Le bon réflexe reste quand même d’informer les voisins. Un mot simple évite souvent les tensions. Et il faut le reconnaître, la plupart des gens comprennent assez bien l’enjeu quand on leur parle des abeilles et de leur protection.
La floraison de la vigne ne dure que quelques jours. Ce rappel aide aussi à faire passer la contrainte.
Les couverts en fleur demandent aussi de l’attention
La vigne n’est pas la seule à compter. Si des couverts sont en fleur, il faut souvent les faucher avant un traitement, surtout pour un insecticide. Là encore, tout dépend du produit et de ce qui est écrit dans l’AMM.
Par exemple, si la mention indique qu’il faut enlever les adventices avant leur floraison, ou qu’il ne faut pas appliquer en présence d’adventices en fleur, le fauchage devient obligatoire. Ce point est facile à oublier. Pourtant, il peut faire la différence entre un traitement conforme et un traitement risqué.

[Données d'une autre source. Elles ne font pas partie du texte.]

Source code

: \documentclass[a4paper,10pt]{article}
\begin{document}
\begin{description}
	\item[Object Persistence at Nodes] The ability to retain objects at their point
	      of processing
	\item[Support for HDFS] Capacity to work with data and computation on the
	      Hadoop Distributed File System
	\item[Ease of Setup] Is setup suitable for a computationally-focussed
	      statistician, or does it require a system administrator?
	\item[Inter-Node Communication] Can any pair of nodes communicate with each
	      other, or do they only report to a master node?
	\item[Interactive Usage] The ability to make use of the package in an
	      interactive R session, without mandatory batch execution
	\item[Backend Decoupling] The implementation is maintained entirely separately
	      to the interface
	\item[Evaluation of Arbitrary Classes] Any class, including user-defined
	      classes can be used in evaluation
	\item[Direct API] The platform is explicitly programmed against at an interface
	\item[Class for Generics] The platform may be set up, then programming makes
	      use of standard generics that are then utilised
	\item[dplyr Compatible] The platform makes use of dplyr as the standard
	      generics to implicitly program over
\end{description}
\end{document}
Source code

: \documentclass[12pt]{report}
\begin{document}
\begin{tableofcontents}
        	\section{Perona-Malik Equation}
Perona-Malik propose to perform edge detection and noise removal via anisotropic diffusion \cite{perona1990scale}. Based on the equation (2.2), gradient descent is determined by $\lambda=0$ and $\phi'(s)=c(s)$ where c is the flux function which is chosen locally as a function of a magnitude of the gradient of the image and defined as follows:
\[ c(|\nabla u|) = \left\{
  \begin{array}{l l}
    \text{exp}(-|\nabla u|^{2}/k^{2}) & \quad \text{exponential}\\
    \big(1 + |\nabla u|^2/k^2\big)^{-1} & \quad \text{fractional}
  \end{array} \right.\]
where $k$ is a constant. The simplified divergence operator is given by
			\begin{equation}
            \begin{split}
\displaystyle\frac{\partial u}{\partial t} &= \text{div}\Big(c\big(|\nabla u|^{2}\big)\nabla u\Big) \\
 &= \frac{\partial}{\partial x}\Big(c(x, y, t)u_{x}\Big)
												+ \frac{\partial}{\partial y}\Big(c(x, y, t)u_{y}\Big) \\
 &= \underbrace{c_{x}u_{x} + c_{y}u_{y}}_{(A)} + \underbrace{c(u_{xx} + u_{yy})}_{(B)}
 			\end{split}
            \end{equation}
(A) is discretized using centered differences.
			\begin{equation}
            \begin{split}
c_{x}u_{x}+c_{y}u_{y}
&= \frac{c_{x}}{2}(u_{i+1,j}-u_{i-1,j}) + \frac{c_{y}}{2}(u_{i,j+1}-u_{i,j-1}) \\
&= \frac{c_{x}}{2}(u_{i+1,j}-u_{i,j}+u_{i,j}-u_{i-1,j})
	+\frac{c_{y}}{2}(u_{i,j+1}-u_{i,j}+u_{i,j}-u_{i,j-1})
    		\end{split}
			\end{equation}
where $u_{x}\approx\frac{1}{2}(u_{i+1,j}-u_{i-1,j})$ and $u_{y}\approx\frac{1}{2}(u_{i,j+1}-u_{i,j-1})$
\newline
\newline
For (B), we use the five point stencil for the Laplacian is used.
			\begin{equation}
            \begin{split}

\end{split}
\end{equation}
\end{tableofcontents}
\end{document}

Au fond, l’idée est simple. Moins il y a de fleurs accessibles aux pollinisateurs au moment du passage, mieux c’est.
Ce qu’il faut retenir avant de traiter
- La vigne est bien concernée par la protection des abeilles et des autres pollinisateurs.
- L’arrêté vise tous les produits phytosanitaires, pas seulement les insecticides.
- Les produits avec la mention Spe 8 sont interdits en floraison, sauf exception prévue par l’AMM.
- Les traitements autorisés doivent, en principe, être réalisés le soir.
- Une dérogation peut exister en cas d’urgence, mais elle doit être justifiée et tracée.
- Les couverts en fleur doivent parfois être fauchés avant passage.
En période de floraison, le plus difficile n’est pas seulement de traiter. C’est de traiter au bon moment, avec le bon produit, et dans les bonnes conditions. C’est exigeant, oui. Mais c’est aussi ce qui permet de protéger à la fois la vigne et les pollinisateurs, sans tomber dans des erreurs qui coûtent cher.
Si vous retenez une seule chose, gardez celle-ci en tête : en floraison, chaque détail compte. Une mention sur l’étiquette, une heure de passage, un couvert fleuri non fauché. Rien n’est anodin.